[Items from a data source]

------------------------

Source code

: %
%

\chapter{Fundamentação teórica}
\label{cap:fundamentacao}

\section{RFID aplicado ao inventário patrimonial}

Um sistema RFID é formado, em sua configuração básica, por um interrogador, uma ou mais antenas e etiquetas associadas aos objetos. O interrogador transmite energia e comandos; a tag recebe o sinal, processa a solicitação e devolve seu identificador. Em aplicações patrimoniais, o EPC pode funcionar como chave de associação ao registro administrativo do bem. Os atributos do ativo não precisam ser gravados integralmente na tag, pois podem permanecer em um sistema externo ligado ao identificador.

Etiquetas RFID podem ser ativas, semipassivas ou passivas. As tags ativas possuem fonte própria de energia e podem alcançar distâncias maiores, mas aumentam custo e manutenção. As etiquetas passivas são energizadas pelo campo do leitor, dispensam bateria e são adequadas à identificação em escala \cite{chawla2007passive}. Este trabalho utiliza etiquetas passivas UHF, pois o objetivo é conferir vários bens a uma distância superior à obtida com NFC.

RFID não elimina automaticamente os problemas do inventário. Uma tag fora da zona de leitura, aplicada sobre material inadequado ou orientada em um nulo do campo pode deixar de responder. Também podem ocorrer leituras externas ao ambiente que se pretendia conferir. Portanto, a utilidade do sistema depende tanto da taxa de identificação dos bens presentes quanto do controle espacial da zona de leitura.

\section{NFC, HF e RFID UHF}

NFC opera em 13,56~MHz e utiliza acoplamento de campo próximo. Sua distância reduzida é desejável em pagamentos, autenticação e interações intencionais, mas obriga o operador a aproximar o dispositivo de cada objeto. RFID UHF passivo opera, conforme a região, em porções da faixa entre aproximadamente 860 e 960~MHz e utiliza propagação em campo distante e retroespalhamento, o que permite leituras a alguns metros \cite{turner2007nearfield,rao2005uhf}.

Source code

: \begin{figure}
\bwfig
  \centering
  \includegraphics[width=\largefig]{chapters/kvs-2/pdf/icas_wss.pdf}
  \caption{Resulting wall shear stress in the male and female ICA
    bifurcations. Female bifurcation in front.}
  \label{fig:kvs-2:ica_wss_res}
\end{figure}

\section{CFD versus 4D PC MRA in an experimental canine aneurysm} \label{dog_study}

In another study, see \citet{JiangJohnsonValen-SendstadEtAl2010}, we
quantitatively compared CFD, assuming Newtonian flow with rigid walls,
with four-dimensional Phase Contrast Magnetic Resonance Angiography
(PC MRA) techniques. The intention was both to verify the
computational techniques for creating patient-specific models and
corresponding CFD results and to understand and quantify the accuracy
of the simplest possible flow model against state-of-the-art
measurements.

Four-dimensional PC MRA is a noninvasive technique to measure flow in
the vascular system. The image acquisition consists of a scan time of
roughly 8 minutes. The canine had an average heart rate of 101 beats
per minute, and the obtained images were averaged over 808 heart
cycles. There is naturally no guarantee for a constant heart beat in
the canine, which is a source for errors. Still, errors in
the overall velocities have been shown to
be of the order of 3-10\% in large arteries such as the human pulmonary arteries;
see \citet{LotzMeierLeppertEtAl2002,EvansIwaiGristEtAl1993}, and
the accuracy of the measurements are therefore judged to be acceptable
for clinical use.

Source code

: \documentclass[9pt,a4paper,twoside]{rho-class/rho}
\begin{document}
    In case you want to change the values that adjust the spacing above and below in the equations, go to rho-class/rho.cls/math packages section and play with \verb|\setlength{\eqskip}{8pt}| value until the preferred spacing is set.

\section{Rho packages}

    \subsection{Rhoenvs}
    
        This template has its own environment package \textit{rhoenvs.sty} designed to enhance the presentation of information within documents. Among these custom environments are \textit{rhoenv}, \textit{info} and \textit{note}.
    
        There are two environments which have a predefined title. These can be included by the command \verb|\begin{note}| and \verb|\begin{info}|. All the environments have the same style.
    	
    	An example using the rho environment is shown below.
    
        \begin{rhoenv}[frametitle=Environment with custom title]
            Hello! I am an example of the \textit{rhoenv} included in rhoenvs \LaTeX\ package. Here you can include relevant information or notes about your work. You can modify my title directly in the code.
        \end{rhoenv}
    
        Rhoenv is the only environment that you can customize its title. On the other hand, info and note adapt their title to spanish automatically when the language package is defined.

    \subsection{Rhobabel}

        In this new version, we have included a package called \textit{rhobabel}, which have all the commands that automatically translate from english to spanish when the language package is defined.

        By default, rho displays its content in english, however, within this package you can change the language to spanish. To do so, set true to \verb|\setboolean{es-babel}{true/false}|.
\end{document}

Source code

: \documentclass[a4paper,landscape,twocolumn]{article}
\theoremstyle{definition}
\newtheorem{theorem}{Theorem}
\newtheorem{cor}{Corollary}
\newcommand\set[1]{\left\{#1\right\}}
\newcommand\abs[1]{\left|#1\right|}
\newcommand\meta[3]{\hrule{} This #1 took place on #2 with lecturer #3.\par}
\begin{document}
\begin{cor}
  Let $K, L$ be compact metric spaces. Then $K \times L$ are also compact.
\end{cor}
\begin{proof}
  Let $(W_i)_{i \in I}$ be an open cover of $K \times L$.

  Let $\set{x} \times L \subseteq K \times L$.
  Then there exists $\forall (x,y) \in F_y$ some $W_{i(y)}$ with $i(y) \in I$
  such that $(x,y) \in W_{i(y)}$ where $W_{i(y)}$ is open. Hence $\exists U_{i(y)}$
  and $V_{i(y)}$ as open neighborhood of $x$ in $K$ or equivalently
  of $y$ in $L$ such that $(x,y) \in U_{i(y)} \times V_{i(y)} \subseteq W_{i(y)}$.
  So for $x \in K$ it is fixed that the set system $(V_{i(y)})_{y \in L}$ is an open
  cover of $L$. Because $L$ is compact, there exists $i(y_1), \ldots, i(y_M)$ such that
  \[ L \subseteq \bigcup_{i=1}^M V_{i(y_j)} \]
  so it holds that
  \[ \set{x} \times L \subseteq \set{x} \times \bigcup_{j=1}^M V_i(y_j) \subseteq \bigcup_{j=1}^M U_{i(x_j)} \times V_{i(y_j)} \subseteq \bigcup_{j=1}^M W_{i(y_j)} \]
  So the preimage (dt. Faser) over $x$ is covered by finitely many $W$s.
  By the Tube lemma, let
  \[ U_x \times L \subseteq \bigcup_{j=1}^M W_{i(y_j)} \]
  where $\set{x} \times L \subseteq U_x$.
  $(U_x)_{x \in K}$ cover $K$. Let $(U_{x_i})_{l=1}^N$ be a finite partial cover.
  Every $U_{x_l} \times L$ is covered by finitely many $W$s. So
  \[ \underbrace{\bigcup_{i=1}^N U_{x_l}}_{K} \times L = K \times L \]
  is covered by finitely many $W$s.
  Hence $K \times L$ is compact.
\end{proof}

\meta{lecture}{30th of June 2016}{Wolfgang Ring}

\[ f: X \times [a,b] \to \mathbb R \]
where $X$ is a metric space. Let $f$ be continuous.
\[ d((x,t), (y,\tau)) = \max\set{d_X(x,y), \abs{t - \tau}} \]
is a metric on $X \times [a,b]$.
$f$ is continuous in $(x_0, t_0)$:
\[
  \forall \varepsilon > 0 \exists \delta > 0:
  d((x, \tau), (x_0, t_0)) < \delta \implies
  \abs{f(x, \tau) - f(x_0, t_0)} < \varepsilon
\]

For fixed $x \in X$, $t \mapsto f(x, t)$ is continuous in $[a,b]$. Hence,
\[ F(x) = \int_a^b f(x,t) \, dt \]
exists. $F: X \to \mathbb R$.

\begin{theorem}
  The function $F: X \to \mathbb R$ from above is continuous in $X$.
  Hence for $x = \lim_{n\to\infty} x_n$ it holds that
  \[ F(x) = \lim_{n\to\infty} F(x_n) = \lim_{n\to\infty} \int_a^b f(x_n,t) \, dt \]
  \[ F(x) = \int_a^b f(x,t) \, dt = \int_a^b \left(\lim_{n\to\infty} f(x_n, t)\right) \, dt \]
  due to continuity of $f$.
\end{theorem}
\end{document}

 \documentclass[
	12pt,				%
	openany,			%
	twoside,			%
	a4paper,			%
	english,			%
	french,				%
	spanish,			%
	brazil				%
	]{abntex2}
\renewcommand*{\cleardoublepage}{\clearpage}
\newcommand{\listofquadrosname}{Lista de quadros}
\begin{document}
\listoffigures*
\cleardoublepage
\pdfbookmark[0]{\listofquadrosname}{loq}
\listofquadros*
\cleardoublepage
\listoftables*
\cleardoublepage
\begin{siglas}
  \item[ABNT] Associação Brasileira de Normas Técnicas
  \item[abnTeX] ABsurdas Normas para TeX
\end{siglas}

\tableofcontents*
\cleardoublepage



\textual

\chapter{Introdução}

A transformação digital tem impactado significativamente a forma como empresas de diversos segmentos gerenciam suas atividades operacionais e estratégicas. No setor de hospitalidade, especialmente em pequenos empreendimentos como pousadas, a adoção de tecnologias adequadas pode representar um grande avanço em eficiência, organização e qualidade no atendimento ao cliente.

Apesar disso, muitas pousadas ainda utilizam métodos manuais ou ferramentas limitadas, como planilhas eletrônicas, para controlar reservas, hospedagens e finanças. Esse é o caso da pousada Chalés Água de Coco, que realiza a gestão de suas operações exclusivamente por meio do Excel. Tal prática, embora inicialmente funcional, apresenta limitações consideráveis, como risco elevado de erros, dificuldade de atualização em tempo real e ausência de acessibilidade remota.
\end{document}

------------------------

#### WHAT IS NEEDED:
In the entries above, please find the line with "computational techniques for" and the line with "roughly 8 minutes.", then write out exactly those two lines and every line between them, and nothing more.

#### RESPONSE TO THIS TASK:
computational techniques for creating patient-specific models and
corresponding CFD results and to understand and quantify the accuracy
of the simplest possible flow model against state-of-the-art
measurements.

Four-dimensional PC MRA is a noninvasive technique to measure flow in
the vascular system. The image acquisition consists of a scan time of
roughly 8 minutes. The canine had an average heart rate of 101 beats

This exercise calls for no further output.